Bug 22034 - wrong owner of /dev entries
Summary: wrong owner of /dev entries
Keywords:
Status: CLOSED NOTABUG
Alias: None
Product: Red Hat Linux
Classification: Retired
Component: gdm
Version: 7.0
Hardware: i386
OS: Linux
medium
medium
Target Milestone: ---
Assignee: Nalin Dahyabhai
QA Contact: Aaron Brown
URL:
Whiteboard:
Depends On:
Blocks:
TreeView+ depends on / blocked
 
Reported: 2000-12-10 16:39 UTC by jmbastia
Modified: 2007-04-18 16:30 UTC (History)
2 users (show)

Fixed In Version:
Clone Of:
Environment:
Last Closed: 2000-12-12 01:58:06 UTC
Embargoed:


Attachments (Terms of Use)

Description jmbastia 2000-12-10 16:39:47 UTC
I'm running RedHat 7.0 with XFree86 4.0.1 as shipped on the CDs, and using
gdm for a gui login.

Earlier this week, Netscape had frozen up on a user, so I hit
CTRL-ALT-BACKSPACE to kill the X server and log the user out.

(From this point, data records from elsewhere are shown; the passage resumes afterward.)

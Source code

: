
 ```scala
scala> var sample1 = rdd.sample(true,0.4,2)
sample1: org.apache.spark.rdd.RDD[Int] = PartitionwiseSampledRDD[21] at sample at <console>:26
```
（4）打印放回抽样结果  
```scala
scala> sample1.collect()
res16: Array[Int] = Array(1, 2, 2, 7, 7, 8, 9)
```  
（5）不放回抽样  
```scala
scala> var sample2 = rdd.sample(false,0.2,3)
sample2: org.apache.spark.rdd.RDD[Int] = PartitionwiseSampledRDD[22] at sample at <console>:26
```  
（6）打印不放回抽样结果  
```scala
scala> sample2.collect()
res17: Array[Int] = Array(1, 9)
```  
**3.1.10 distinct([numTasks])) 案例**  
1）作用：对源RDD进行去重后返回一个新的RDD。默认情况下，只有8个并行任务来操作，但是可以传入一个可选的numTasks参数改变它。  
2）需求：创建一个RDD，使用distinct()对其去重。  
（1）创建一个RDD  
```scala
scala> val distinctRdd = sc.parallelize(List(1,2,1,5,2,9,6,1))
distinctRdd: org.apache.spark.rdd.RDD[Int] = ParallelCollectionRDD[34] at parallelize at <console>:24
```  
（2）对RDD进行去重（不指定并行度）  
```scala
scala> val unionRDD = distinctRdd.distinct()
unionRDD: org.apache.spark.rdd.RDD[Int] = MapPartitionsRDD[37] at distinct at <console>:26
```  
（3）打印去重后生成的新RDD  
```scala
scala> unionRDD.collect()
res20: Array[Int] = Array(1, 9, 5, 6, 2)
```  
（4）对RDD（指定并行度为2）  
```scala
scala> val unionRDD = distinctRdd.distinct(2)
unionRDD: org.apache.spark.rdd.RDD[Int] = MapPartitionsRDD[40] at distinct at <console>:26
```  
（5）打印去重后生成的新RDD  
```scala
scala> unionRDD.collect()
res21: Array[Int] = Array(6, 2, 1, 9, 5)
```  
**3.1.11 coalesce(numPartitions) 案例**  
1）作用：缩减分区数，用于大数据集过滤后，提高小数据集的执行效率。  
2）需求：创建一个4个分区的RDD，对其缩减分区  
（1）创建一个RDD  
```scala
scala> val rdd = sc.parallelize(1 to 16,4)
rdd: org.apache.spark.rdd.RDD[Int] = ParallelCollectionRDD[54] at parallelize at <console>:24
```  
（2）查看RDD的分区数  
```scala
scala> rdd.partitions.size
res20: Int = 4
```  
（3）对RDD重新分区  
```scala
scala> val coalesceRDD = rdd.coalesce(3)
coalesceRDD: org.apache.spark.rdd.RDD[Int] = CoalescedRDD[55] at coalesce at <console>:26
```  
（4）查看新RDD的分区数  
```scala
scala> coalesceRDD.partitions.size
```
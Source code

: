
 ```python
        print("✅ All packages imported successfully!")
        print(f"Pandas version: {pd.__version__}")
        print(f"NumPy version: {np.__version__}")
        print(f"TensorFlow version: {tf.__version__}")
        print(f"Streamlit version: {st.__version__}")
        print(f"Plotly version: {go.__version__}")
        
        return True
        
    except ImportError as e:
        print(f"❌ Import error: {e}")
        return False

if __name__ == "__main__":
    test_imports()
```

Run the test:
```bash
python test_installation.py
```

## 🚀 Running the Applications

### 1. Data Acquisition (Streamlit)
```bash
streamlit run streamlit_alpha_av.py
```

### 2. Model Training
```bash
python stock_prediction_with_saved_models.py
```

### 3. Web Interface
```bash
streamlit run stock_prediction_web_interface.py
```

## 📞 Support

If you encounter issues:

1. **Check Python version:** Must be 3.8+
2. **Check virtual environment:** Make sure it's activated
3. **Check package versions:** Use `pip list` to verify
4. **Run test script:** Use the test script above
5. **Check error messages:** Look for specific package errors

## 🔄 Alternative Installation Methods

Then I logged in to the system, and when I attempted to play some music,
both the mixer program and XMMS complained that the soundcard wasn't
configured properly.  I knew it was, and after hunting around for a bit, I
found that the user that was logged in when Netscape froze was still the
owner of /dev/mixer, /dev/dsp*, and a slew of other devices.

I su'd to root and changed the ownership to myself, and was able to play
music again.

However, the /dev entries' ownership is stuck now to whatever I chown them
to as root.  Earlier, whenever a user logged in, they became the owner of
certain /dev entries for that session.  Now that isn't happening anymore.

Comment 1 Havoc Pennington 2000-12-10 18:34:09 UTC
This is a usermode issue of some kind, reassigning.

Comment 2 jmbastia 2000-12-16 15:09:12 UTC
Recently, I had to reboot into Windows 95 for a moment.  I just noticed that the
ownership of the /dev entries appears to be working correctly again.  It seems a
reboot fixed the problem...  That's not supposed to happen with Unix.  :)

In any case, it's working again.

Comment 3 Lenny G. Arbage 2005-08-07 05:35:58 UTC
I have the same problem.  Can reproduce virtually every time by doing a
ctrl-alt-backspace in X (gnome) as one user, then logging back in as another...
 Suggest REOPEN and assign this to the right person.

Comment 4 Nalin Dahyabhai 2005-08-08 22:28:07 UTC
This sounds like a "gdm doesn't close the session if the X server exits
unexpectedly" problem, but I can't reproduce this either on a current release
(RHEL 4 or Fedora Core 4).  Which release are you still seeing this with?

Comment 5 Nalin Dahyabhai 2005-08-08 22:30:28 UTC
(Moving back to "gdm" for the sake of searching -- usermode isn't involved when
you log in or out.)

Comment 6 Lenny G. Arbage 2005-08-09 15:25:46 UTC
I'm seeing this on a FC2 box (perhaps it has been fixed in FC3 or 4).  I'll try
to come up with some steps for reproducing.

In the past, this has usually happened as a result of one user's X session
freezing up (last time, via my 1-yr old nephew's random pounding on the keyboard
on the gnome desktop).  Killing the X session with ctrl-alt-backspace gets back
to the login.

After not being able to get /dev to reassign automatically, I've tried
restarting gdm ('init 3') and even going all the way down to init 1 (checking to
make sure all non-essential procs went away) and then going back up to init
level 5.  Still no good.  The only way I've been able to get it to work again is
via reboot :( .

Comment 7 Nalin Dahyabhai 2005-08-09 17:59:15 UTC
Yes, the mechanism is the pam_console module, and it keeps track of who the
"owner" of the devices should be, and how many times that user is logged in,
using a reference count file in /var/run/console (it was /var/lock/console on
earlier releases).  The count is updated when the user in question logs in or
out (the logout seems to avoid detection here), the "owner" only changes when
the previous owner's count drops to 0, and the reference count is only reset at
reboot-time.

Comment 8 Nalin Dahyabhai 2005-08-09 18:32:48 UTC
I can confirm that this was still a problem in Fedora Core 2 -- the
Ctrl-Alt-Backspace after login method works on FC2 but not FC3, so my thinking
is that this was fixed somewhere between gdm 2.6.0.0 and 2.6.0.5.